Stripping an Atom RSS Feed

By Paul Heinlein | Sep 10, 2014

At work, we’ve got an internal-only blog for some upcoming special projects. Our experience, however, is that blogs get ignored without some external notification system like RSS. The problem is that some of our employees use public aggregators like feedly, which cannot see behind our firewall.

Our internal blog generates an RSS feed, but the feed includes <content> and <summary> sections that we really don’t want published in a public RSS feed.

My solution is to copy the feed to a public web host, but massage it with XSLT to remove the sensitive sections.

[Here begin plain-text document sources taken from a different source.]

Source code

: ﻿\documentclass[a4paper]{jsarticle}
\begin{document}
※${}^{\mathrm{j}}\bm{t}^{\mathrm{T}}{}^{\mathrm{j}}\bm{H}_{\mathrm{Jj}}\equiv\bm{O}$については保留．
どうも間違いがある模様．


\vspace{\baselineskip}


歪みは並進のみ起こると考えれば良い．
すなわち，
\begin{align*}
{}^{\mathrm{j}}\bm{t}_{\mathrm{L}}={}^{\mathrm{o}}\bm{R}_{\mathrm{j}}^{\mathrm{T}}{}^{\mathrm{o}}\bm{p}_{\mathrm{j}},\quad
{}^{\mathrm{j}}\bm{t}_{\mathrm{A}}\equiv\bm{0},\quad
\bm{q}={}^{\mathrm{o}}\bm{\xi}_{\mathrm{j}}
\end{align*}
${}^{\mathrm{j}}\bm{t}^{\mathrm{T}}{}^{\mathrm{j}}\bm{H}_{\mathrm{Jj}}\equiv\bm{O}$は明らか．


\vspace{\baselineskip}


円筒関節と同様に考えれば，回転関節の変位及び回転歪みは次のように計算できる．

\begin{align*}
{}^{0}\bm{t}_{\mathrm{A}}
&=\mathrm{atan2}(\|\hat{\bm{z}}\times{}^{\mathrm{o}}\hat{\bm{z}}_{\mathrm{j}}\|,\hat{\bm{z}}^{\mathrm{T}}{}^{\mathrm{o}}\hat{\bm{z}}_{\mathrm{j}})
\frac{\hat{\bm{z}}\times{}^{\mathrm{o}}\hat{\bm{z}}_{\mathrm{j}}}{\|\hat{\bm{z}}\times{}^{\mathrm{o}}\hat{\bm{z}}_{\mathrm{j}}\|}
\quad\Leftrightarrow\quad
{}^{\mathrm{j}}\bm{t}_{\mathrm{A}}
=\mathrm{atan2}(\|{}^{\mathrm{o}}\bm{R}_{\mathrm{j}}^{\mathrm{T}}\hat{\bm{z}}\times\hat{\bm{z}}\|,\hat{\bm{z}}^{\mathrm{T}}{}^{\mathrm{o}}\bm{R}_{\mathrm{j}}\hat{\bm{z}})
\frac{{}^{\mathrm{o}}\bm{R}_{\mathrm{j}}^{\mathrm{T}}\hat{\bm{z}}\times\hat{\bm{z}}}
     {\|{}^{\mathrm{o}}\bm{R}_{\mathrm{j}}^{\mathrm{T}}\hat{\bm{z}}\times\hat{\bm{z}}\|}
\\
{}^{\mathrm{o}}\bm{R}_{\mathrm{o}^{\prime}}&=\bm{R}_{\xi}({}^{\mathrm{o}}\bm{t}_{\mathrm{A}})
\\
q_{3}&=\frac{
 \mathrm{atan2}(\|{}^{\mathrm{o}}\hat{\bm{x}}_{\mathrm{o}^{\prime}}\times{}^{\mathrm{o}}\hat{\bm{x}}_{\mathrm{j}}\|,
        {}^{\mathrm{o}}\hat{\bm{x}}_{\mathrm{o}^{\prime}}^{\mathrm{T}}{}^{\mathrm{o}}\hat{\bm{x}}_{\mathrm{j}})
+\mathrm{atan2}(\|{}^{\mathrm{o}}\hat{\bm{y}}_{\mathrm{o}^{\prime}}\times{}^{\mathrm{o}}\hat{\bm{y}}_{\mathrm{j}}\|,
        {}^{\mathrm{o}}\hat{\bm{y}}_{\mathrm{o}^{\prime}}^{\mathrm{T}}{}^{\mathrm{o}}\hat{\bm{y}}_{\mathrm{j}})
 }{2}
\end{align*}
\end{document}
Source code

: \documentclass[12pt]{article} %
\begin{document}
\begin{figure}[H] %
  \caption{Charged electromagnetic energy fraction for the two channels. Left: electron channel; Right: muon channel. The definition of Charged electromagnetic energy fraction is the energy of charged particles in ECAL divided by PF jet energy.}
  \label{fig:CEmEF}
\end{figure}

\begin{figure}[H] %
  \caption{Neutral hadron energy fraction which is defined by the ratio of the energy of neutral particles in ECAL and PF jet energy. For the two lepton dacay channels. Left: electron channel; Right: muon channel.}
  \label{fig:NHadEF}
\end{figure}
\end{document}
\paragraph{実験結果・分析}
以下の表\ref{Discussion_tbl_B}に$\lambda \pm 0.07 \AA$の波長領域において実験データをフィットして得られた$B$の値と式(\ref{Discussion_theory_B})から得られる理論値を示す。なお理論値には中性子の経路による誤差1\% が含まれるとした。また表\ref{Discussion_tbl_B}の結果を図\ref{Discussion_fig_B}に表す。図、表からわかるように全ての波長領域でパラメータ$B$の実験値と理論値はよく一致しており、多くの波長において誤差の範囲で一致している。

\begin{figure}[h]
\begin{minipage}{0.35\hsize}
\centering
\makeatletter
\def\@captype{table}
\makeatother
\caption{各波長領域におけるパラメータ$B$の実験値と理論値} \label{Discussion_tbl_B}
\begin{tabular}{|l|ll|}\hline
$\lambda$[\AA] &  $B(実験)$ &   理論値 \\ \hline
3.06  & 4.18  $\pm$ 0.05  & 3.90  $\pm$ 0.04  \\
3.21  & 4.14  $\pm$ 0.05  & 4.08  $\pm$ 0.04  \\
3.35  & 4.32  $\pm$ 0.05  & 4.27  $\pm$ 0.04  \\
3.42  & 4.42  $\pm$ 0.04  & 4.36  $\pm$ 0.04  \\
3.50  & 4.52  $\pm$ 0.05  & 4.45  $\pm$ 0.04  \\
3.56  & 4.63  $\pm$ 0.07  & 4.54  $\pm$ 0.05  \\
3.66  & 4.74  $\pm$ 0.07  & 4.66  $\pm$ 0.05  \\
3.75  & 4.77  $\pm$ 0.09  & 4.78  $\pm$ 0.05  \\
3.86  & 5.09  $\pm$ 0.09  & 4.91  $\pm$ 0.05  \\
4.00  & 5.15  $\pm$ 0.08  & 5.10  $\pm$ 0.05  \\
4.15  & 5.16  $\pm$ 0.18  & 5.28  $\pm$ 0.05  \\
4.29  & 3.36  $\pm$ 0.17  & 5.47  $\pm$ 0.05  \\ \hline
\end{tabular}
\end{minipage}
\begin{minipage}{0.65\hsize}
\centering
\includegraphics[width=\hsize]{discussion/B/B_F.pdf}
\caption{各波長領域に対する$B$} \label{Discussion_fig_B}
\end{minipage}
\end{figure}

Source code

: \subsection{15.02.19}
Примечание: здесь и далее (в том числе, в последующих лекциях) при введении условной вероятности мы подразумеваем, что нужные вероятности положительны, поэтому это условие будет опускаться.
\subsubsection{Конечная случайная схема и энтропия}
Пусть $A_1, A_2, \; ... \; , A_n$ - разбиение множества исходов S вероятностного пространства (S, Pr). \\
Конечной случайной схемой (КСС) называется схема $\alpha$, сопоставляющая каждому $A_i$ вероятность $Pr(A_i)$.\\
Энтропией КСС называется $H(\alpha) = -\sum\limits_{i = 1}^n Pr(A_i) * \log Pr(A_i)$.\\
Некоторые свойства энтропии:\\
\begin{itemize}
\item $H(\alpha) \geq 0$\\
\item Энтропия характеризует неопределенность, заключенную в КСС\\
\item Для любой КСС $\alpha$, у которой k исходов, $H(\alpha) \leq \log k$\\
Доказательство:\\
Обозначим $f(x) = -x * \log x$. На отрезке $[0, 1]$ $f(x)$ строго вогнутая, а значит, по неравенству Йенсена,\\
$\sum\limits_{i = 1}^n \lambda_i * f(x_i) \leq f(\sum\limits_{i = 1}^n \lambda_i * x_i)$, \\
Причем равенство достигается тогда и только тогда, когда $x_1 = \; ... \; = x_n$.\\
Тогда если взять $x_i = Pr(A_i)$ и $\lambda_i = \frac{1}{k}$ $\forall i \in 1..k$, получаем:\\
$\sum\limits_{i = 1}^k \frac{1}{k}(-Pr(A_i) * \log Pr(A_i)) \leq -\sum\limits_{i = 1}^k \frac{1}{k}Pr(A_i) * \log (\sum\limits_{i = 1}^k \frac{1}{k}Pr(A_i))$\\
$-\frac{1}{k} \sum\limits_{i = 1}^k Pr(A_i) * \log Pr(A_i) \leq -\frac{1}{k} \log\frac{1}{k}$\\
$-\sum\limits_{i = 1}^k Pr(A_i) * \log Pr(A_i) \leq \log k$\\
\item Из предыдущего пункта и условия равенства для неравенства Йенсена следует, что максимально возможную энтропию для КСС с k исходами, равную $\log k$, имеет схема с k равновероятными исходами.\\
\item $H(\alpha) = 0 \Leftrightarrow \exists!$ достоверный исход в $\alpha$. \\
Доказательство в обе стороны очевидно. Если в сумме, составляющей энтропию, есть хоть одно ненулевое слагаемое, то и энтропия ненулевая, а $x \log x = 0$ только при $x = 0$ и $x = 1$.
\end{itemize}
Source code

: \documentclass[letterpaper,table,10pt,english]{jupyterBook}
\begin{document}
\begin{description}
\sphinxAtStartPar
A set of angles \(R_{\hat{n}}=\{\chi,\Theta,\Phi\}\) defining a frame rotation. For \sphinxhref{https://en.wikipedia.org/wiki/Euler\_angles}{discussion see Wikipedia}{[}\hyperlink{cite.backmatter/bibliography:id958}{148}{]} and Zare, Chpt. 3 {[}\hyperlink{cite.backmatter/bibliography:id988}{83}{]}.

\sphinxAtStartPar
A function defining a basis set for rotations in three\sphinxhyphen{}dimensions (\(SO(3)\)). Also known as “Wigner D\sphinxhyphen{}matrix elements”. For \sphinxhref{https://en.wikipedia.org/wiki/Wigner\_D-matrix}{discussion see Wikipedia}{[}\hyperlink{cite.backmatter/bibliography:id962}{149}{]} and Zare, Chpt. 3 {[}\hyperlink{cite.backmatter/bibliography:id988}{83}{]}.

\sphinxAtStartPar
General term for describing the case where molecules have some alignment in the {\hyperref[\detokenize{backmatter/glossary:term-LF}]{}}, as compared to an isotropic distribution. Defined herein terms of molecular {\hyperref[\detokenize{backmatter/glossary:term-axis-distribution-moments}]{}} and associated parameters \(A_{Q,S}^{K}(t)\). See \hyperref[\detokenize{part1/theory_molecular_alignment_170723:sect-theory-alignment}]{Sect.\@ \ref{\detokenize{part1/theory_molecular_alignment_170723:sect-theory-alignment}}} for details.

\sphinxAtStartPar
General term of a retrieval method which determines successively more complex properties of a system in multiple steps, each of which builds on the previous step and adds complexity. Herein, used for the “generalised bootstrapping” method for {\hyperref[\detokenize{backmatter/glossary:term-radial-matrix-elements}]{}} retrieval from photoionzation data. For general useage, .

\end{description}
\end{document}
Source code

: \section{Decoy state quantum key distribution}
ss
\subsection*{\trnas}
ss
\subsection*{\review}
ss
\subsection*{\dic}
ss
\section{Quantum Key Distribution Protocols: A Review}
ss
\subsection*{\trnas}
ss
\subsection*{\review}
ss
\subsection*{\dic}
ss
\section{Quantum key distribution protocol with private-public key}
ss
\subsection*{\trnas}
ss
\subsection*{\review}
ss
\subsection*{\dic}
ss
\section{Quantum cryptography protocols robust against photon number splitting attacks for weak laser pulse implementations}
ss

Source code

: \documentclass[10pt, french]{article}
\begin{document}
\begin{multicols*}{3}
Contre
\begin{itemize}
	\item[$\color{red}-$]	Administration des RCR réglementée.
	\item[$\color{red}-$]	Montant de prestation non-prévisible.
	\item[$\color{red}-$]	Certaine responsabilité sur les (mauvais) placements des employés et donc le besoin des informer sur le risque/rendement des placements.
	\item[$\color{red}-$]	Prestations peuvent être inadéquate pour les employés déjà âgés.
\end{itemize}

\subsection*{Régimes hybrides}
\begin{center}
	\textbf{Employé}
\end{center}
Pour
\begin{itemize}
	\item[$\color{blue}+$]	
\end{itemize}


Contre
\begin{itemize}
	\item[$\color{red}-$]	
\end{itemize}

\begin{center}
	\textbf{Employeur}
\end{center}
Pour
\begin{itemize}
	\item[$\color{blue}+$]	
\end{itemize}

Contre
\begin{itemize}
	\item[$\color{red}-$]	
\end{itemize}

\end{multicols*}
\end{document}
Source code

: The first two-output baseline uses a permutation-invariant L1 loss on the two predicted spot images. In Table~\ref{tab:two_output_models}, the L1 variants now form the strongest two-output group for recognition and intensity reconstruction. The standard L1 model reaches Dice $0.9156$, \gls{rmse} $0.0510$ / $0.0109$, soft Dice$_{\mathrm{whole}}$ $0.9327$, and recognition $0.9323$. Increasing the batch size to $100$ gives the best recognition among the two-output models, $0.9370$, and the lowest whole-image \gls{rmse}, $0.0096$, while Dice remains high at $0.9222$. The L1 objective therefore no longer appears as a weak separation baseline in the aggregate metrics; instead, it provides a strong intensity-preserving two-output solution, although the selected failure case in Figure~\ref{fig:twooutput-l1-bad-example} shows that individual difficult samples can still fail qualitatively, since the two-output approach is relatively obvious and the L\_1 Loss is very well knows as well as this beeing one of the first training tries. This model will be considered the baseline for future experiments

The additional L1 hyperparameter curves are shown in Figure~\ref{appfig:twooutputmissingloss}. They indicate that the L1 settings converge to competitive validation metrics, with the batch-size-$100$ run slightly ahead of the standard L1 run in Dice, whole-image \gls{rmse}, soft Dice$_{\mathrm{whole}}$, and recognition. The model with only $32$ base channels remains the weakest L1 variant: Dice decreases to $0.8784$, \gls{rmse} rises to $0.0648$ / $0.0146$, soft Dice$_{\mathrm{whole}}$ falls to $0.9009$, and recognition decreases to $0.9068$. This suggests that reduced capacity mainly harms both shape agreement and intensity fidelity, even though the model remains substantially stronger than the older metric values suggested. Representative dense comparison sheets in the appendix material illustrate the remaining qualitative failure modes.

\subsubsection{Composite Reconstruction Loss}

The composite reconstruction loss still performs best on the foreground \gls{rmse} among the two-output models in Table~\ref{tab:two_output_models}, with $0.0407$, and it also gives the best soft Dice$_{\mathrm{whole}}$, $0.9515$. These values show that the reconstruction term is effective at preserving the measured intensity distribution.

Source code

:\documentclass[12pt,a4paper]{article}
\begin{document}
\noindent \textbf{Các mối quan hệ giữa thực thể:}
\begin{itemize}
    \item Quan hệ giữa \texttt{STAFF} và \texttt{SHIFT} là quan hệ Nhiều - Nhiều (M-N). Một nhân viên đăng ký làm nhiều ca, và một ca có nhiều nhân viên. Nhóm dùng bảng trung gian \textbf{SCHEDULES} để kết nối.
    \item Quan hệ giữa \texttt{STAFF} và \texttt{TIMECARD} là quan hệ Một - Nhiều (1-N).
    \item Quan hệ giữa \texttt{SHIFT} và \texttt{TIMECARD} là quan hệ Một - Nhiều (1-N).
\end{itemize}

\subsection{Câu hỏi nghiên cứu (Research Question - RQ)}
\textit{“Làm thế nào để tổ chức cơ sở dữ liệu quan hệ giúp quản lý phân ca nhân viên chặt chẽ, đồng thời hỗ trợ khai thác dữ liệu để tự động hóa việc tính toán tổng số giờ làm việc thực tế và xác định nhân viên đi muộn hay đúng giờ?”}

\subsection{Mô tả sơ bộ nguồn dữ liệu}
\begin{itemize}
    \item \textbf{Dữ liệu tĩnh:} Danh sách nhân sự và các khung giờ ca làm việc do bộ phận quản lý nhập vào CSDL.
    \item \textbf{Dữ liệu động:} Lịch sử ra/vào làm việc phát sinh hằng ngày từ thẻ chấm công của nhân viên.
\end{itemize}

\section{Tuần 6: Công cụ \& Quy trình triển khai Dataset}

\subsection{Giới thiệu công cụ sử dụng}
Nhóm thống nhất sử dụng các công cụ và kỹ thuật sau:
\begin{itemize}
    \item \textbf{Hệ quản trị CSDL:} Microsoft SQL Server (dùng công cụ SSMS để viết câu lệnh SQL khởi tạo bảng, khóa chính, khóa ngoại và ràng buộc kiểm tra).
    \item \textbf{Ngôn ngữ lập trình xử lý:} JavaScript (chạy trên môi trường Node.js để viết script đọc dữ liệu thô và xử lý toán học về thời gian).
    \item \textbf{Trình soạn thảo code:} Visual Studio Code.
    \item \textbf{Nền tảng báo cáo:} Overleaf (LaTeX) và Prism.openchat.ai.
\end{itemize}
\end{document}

An atom-based RSS feed is standard XML, albeit with a defined namespace:

<?xml version="1.0" encoding="utf-8"?>
<feed xmlns="http://www.w3.org/2005/Atom">
  <title>Our Internal Blog></title>
  <link href="/atom.xml" rel="self"/>
  <link href="http://blog.company.com/"/>
  <updated>2014-09-10T16:29:51.335Z</updated>
  <id>http://blog.company.com/</id>
  <entry>
    <title>Nifty Blog Post</title>
    <link href="http://blog.company.com/2014/09/08/nifty-post/"/>
    <id>http://blog.company.com/2014/09/08/nifty-post/</id>
    <published>2014-09-08T21:40:00.000Z</published>
    <updated>2014-09-08T23:40:32.000Z</updated>
    <content>Stuff we want removed from public view...</content>
    <summary>Short version of stuff we want removed...</summary>
  </entry>
</feed>

It took me a while to figure out the namespace issues, but here’s the XSL stylesheet that works for me:

<?xml version="1.0"?>
<xsl:stylesheet
  version='1.0'
  xmlns:xsl="http://www.w3.org/1999/XSL/Transform"
  xmlns:feed="http://www.w3.org/2005/Atom">
  <!-- strip content and summary elements -->
  <xsl:template match="feed:content"/>
  <xsl:template match="feed:summary"/>
  <!-- print copy of everything else -->
  <xsl:template match="@* | node()">
    <xsl:copy>
      <xsl:apply-templates select="@* | node()"/>
    </xsl:copy>
  </xsl:template>
</xsl:stylesheet>

I could get rid of the feed: namespace tokens in the template declarations by making feed the default namespace for the stylesheet; the opening declaration would change a bit:

<xsl:stylesheet
  version='1.0'
  xmlns:xsl="http://www.w3.org/1999/XSL/Transform"
  xmlns="http://www.w3.org/2005/Atom">

I keep the namespace explicit, however, to remind myself what I’d done when I review this stylesheet later.

The end result of the transformation is a feed that lists largely harmless titles and URLs—so people can be notified of updates—but without leaking any potentially sensitive content.